» WHAT TO WORK ON:
Would you please repeat all of the data exactly, omitting the pictures?

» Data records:
=== Begin Enclosure ===

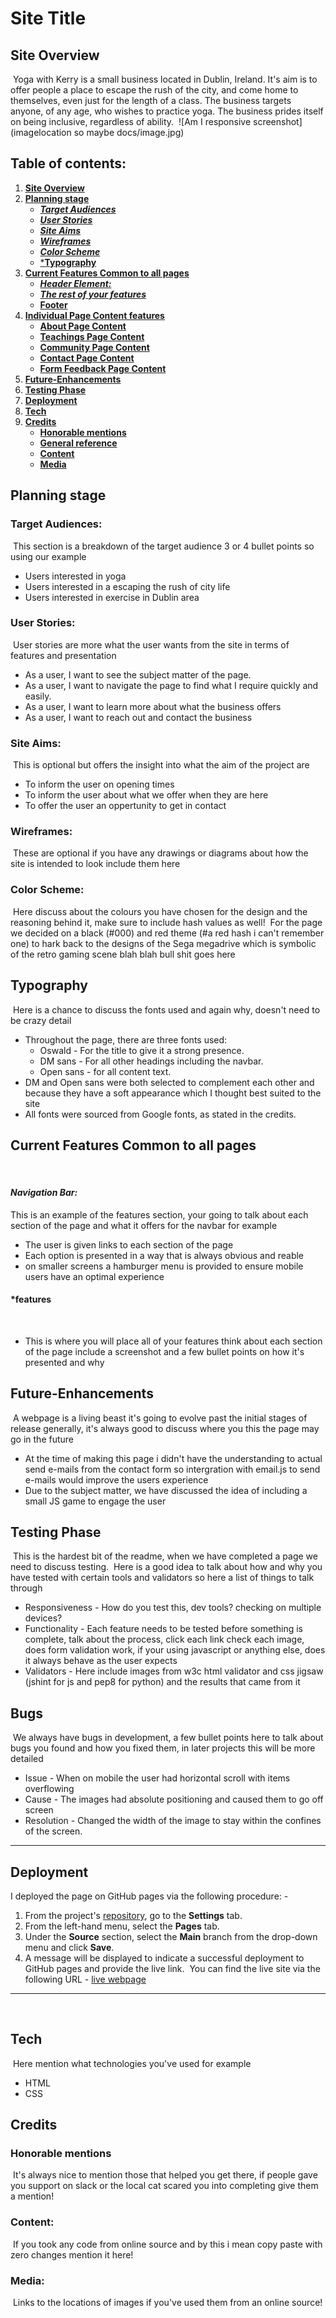 # **Site Title**
## **Site Overview**
​
Yoga with Kerry is a small business located in Dublin, Ireland. It's aim is to offer people a place to escape the rush of the city, and come home to themselves, even just for the length of a class. The business targets anyone, of any age, who wishes to practice yoga. The business prides itself on being inclusive, regardless of ability. 
​
![Am I responsive screenshot](imagelocation so maybe docs/image.jpg)
​
## Table of contents:
1. [**Site Overview**](#site-overview)
1. [**Planning stage**](#planning-stage)
    * [***Target Audiences***](#target-audiences)
    * [***User Stories***](#user-stories)
    * [***Site Aims***](#site-aims)
    * [***Wireframes***](#wireframes)
    * [***Color Scheme***](#color-scheme)
    * [***Typography**](#typography)
1. [**Current Features Common to all pages**](#current-features-common-to-all-pages)
    * [***Header Element:***](#header-element)
    * [***The rest of your features***](#features)
    * [**Footer**](#footer)
1. [**Individual Page Content features**](#individual-page-content-features)
    * [**About Page Content**](#about-page-content)
    * [**Teachings Page Content**](#teachings-page-content)
    * [**Community Page Content**](#community-page-content)
    * [**Contact Page Content**](#contact-page-content)
    * [**Form Feedback Page Content**](#form-feedback-page-content)
1. [**Future-Enhancements**](#future-enhancements)
1. [**Testing Phase**](#testing-phase)
1. [**Deployment**](#deployment)
1. [**Tech**](#tech)
1. [**Credits**](#credits)
    * [**Honorable mentions**](#honorable-mentions)
    * [**General reference**](#general-reference)
    * [**Content**](#content)
    * [**Media**](#media)
​
## **Planning stage**
### **Target Audiences:**
​
This section is a breakdown of the target audience 3 or 4 bullet points so using our example
​
* Users interested in yoga
* Users interested in a escaping the rush of city life
* Users interested in exercise in Dublin area
​
### **User Stories:**
​
User stories are more what the user wants from the site in terms of features and presentation
​
* As a user, I want to see the subject matter of the page.
* As a user, I want to navigate the page to find what I require quickly and easily.
* As a user, I want to learn more about what the business offers
* As a user, I want to reach out and contact the business
​
### **Site Aims:**
​
This is optional but offers the insight into what the aim of the project are
​
* To inform the user on opening times
* To inform the user about what we offer when they are here
* To offer the user an oppertunity to get in contact
​
​
### **Wireframes:**
​
These are optional if you have any drawings or diagrams about how the site is intended to look include them here
​
### **Color Scheme:**
​
Here discuss about the colours you have chosen for the design and the reasoning behind it, make sure to include hash values as well!
​
For the page we decided on a black (#000) and red theme (#a red hash i can't remember one) to hark back to the designs of the Sega megadrive which is symbolic of the retro gaming scene blah blah bull shit goes here
​
## **Typography**
​
Here is a chance to discuss the fonts used and again why, doesn't need to be crazy detail
​
* Throughout the page, there are three fonts used:
  * Oswald - For the title to give it a strong presence.
  * DM sans - For all other headings including the navbar. 
  * Open sans - for all content text.
​
* DM and Open sans were both selected to complement each other and because they have a soft appearance which I thought best suited to the site
* All fonts were sourced from Google fonts, as stated in the credits.
​
## **Current Features Common to all pages**
​
#### *Navigation Bar:*
This is an example of the features section, your going to talk about each section of the page and what it offers for the navbar for example
​
* The user is given links to each section of the page
* Each option is presented in a way that is always obvious and reable
* on smaller screens a hamburger menu is provided to ensure mobile users have an optimal experience
​
#### *features
​
* This is where you will place all of your features think about each section of the page include a screenshot and a few bullet points on how it's presented and why
​
## **Future-Enhancements**
​
A webpage is a living beast it's going to evolve past the initial stages of release generally, it's always good to discuss where you this the page may go in the future
​
* At the time of making this page i didn't have the understanding to actual send e-mails from the contact form so intergration with email.js to send e-mails would improve the users experience
​
* Due to the subject matter, we have discussed the idea of including a small JS game to engage the user
​
## **Testing Phase**
​
This is the hardest bit of the readme, when we have completed a page we need to discuss testing.
​
Here is a good idea to talk about how and why you have tested with certain tools and validators so here a list of things to talk through
​
* Responsiveness - How do you test this, dev tools? checking on multiple devices?
​
* Functionality - Each feature needs to be tested before something is complete, talk about the process, click each link check each image, does form validation work, if your using javascript or anything else, does it always behave as the user expects
​
* Validators - Here include images from w3c html validator and css jigsaw (jshint for js and pep8 for python) and the results that came from it
​
​
## **Bugs**
​
We always have bugs in development, a few bullet points here to talk about bugs you found and how you fixed them, in later projects this will be more detailed
​
* Issue - When on mobile the user had horizontal scroll with items overflowing
* Cause - The images had absolute positioning and caused them to go off screen
* Resolution - Changed the width of the image to stay within the confines of the screen.
​
***
## **Deployment**
I deployed the page on GitHub pages via the following procedure: -
​
1. From the project's [repository](pageurl), go to the **Settings** tab.
2. From the left-hand menu, select the **Pages** tab.
3. Under the **Source** section, select the **Main** branch from the drop-down menu and click **Save**.
4. A message will be displayed to indicate a successful deployment to GitHub pages and provide the live link.
​
You  can find the live site via the following URL - [live webpage](https://yoururlhere)
***
​
## **Tech**
​
Here mention what technologies you've used for example
​
- HTML
- CSS
​
## **Credits**
### **Honorable mentions**
​
It's always nice to mention those that helped you get there, if people gave you support on slack or the local cat scared you into completing give them a mention!
​
### **Content:**
​
If you took any code from online source and by this i mean copy paste with zero changes mention it here!
  
### **Media:**
​
Links to the locations of images if you've used them from an online source!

=== End Enclosure ===

» WRITTEN ANSWER:
 # **Site Title**
## **Site Overview**
​
Yoga with Kerry is a small business located in Dublin, Ireland. It's aim is to offer people a place to escape the rush of the city, and come home to themselves, even just for the length of a class. The business targets anyone, of any age, who wishes to practice yoga. The business prides itself on being inclusive, regardless of ability. 
​
![Am I responsive screenshot](imagelocation so maybe docs/image.jpg)
​
## Table of contents:
1. [**Site Overview**](#site-overview)
1. [**Planning stage**](#planning-stage)
    * [***Target Audiences***](#target-audiences)
    * [***User Stories***](#user-stories)
    * [***Site Aims***](#site-aims)
    * [***Wireframes***](#wireframes)
    * [***Color Scheme***](#color-scheme)
    * [***Typography**](#typography)
1. [**Current Features Common to all pages**](#current-features-common-to-all-pages)
    * [***Header Element:***](#header-element)
    * [***The rest of your features***](#features)
    * [**Footer**](#footer)
1. [**Individual Page Content features**](#individual-page-content-features)
    * [**About Page Content**](#about-page-content)
    * [**Teachings Page Content**](#teachings-page-content)
    * [**Community Page Content**](#community-page-content)
    * [**Contact Page Content**](#contact-page-content)
    * [**Form Feedback Page Content**](#form-feedback-page-content)
1. [**Future-Enhancements**](#future-enhancements)
1. [**Testing Phase**](#testing-phase)
1. [**Deployment**](#deployment)
1. [**Tech**](#tech)
1. [**Credits**](#credits)
    * [**Honorable mentions**](#honorable-mentions)
    * [**General reference**](#general-reference)
    * [**Content**](#content)
    * [**Media**](#media)
​
## **Planning stage**
### **Target Audiences:**
​
This section is a breakdown of the target audience 3 or 4 bullet points so using our example
​
* Users interested in yoga
* Users interested in a escaping the rush of city life
* Users interested in exercise in Dublin area
​
### **User Stories:**
​
User stories are more what the user wants from the site in terms of features and presentation
​
* As a user, I want to see the subject matter of the page.
* As a user, I want to navigate the page to find what I require quickly and easily.
* As a user, I want to learn more about what the business offers
* As a user, I want to reach out and contact the business
​
### **Site Aims:**
​
This is optional but offers the insight into what the aim of the project are
​
* To inform the user on opening times
* To inform the user about what we offer when they are here
* To offer the user an oppertunity to get in contact
​
​
### **Wireframes:**
​
These are optional if you have any drawings or diagrams about how the site is intended to look include them here
​
### **Color Scheme:**
​
Here discuss about the colours you have chosen for the design and the reasoning behind it, make sure to include hash values as well!
​
For the page we decided on a black (#000) and red theme (#a red hash i can't remember one) to hark back to the designs of the Sega megadrive which is symbolic of the retro gaming scene blah blah bull shit goes here
​
## **Typography**
​
Here is a chance to discuss the fonts used and again why, doesn't need to be crazy detail
​
* Throughout the page, there are three fonts used:
  * Oswald - For the title to give it a strong presence.
  * DM sans - For all other headings including the navbar. 
  * Open sans - for all content text.
​
* DM and Open sans were both selected to complement each other and because they have a soft appearance which I thought best suited to the site
* All fonts were sourced from Google fonts, as stated in the credits.
​
## **Current Features Common to all pages**
​
#### *Navigation Bar:*
This is an example of the features section, your going to talk about each section of the page and what it offers for the navbar for example
​
* The user is given links to each section of the page
* Each option is presented in a way that is always obvious and reable
* on smaller screens a hamburger menu is provided to ensure mobile users have an optimal experience
​
#### *features
​
* This is where you will place all of your features think about each section of the page include a screenshot and a few bullet points on how it's presented and why
​
## **Future-Enhancements**
​
A webpage is a living beast it's going to evolve past the initial stages of release generally, it's always good to discuss where you this the page may go in the future
​
* At the time of making this page i didn't have the understanding to actual send e-mails from the contact form so intergration with email.js to send e-mails would improve the users experience
​
* Due to the subject matter, we have discussed the idea of including a small JS game to engage the user
​
## **Testing Phase**
​
This is the hardest bit of the readme, when we have completed a page we need to discuss testing.
​
Here is a good idea to talk about how and why you have tested with certain tools and validators so here a list of things to talk through
​
* Responsiveness - How do you test this, dev tools? checking on multiple devices?
​
* Functionality - Each feature needs to be tested before something is complete, talk about the process, click each link check each image, does form validation work, if your using javascript or anything else, does it always behave as the user expects
​
* Validators - Here include images from w3c html validator and css jigsaw (jshint for js and pep8 for python) and the results that came from it
​
​
## **Bugs**
​
We always have bugs in development, a few bullet points here to talk about bugs you found and how you fixed them, in later projects this will be more detailed
​
* Issue - When on mobile the user had horizontal scroll with items overflowing
* Cause - The images had absolute positioning and caused them to go off screen
* Resolution - Changed the width of the image to stay within the confines of the screen.
​
***
## **Deployment**
I deployed the page on GitHub pages via the following procedure: -
​
1. From the project's [repository](pageurl), go to the **Settings** tab.
2. From the left-hand menu, select the **Pages** tab.
3. Under the **Source** section, select the **Main** branch from the drop-down menu and click **Save**.
4. A message will be displayed to indicate a successful deployment to GitHub pages and provide the live link.
​
You  can find the live site via the following URL - [live webpage](https://yoururlhere)
***
​
## **Tech**
​
Here mention what technologies you've used for example
​
- HTML
- CSS
​
## **Credits**
### **Honorable mentions**
​
It's always nice to mention those that helped you get there, if people gave you support on slack or the local cat scared you into completing give them a mention!
​
### **Content:**
​
If you took any code from online source and by this i mean copy paste with zero changes mention it here!
  
### **Media:**
​
Links to the locations of images if you've used them from an online source!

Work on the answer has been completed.